# [To do]
Give the count of lines in the records below that contain "htype", and say nothing more.

# [Data section]
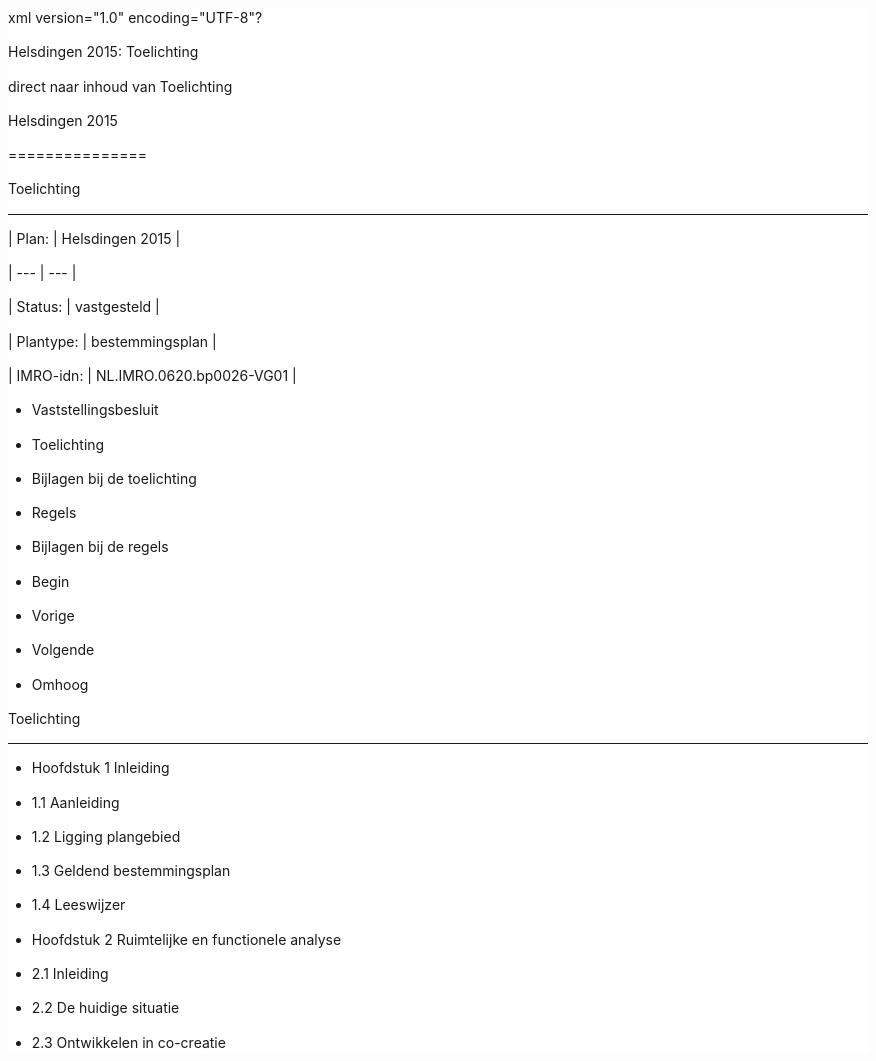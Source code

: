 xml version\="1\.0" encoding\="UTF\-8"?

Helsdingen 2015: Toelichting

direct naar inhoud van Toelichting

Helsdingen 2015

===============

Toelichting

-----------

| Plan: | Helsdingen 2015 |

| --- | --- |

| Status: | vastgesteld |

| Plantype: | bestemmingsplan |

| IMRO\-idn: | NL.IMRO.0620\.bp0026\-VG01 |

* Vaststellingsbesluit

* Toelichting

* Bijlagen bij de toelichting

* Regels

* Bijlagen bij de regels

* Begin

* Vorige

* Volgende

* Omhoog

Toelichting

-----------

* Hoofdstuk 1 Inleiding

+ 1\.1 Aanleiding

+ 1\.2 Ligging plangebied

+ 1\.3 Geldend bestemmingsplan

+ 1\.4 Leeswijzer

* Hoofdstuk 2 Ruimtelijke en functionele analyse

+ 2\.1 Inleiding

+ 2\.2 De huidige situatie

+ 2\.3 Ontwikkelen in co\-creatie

--

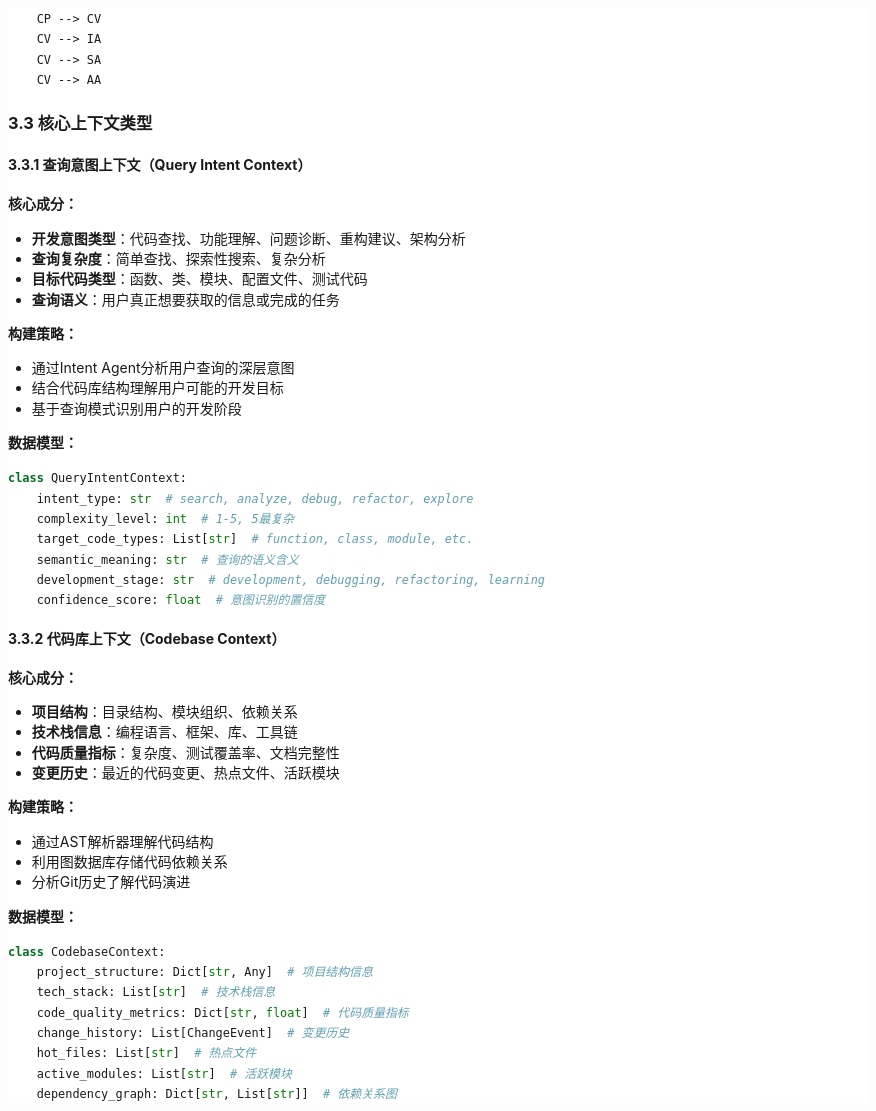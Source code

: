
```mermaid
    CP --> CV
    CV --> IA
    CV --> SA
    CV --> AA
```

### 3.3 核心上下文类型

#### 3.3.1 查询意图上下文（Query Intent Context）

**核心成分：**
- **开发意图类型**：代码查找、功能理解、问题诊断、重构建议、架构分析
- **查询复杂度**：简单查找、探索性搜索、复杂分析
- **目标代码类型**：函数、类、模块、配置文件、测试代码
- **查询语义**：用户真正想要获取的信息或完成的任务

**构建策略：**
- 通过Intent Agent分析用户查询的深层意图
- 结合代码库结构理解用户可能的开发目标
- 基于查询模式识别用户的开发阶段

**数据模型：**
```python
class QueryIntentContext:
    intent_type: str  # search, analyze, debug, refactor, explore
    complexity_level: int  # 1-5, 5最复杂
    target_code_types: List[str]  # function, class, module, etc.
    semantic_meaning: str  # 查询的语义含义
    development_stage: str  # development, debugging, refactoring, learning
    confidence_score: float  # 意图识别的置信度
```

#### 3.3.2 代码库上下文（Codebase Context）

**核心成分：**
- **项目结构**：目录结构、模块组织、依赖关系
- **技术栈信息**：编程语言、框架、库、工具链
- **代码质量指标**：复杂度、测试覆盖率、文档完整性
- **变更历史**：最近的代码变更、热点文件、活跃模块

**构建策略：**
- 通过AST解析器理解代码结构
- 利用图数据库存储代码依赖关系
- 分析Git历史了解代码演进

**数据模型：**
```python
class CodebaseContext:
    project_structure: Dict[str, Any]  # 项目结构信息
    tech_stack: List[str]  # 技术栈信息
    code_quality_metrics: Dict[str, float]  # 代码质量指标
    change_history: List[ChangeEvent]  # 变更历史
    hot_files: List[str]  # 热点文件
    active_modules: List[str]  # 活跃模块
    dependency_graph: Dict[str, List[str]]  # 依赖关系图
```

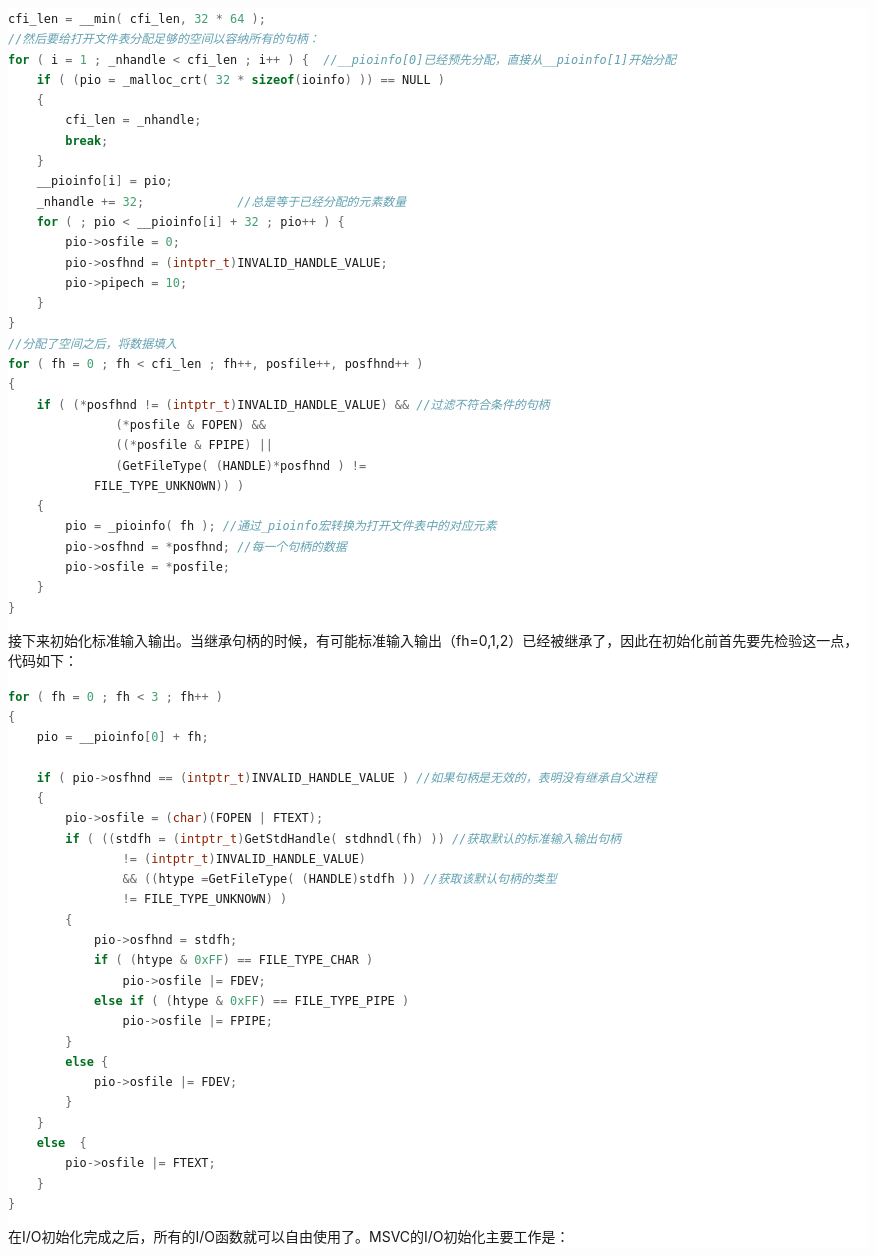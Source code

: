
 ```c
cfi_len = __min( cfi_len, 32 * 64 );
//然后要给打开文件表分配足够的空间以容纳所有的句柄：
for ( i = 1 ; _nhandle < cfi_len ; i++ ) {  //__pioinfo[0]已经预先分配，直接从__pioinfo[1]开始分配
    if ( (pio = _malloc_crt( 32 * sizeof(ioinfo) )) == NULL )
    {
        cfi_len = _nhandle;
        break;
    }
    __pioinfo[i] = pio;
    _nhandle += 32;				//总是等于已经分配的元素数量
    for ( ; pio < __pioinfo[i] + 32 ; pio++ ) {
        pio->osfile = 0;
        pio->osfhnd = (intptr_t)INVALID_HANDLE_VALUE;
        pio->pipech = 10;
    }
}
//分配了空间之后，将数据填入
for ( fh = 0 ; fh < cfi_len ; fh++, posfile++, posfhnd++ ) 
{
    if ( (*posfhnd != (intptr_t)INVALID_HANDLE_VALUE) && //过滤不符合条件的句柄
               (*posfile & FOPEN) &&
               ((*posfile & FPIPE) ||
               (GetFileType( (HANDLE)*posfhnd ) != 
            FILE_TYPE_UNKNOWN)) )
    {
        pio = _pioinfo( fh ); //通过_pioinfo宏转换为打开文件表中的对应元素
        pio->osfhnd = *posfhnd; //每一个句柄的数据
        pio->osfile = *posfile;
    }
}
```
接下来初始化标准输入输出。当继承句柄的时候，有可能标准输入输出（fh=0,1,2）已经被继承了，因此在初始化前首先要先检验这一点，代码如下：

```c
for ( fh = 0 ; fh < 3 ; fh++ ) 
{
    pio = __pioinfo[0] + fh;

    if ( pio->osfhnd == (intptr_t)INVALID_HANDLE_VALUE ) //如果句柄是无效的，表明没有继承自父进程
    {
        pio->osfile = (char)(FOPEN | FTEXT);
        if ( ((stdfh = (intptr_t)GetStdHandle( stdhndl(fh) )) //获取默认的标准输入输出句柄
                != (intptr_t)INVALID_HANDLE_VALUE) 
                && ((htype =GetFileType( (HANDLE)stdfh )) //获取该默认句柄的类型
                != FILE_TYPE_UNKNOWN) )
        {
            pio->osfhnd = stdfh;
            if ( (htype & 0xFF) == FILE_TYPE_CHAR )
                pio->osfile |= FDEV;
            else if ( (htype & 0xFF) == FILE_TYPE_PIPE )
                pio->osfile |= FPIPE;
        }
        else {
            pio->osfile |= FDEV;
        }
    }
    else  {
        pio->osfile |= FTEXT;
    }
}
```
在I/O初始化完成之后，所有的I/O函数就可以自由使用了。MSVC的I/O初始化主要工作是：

# [Response to this exercise]
3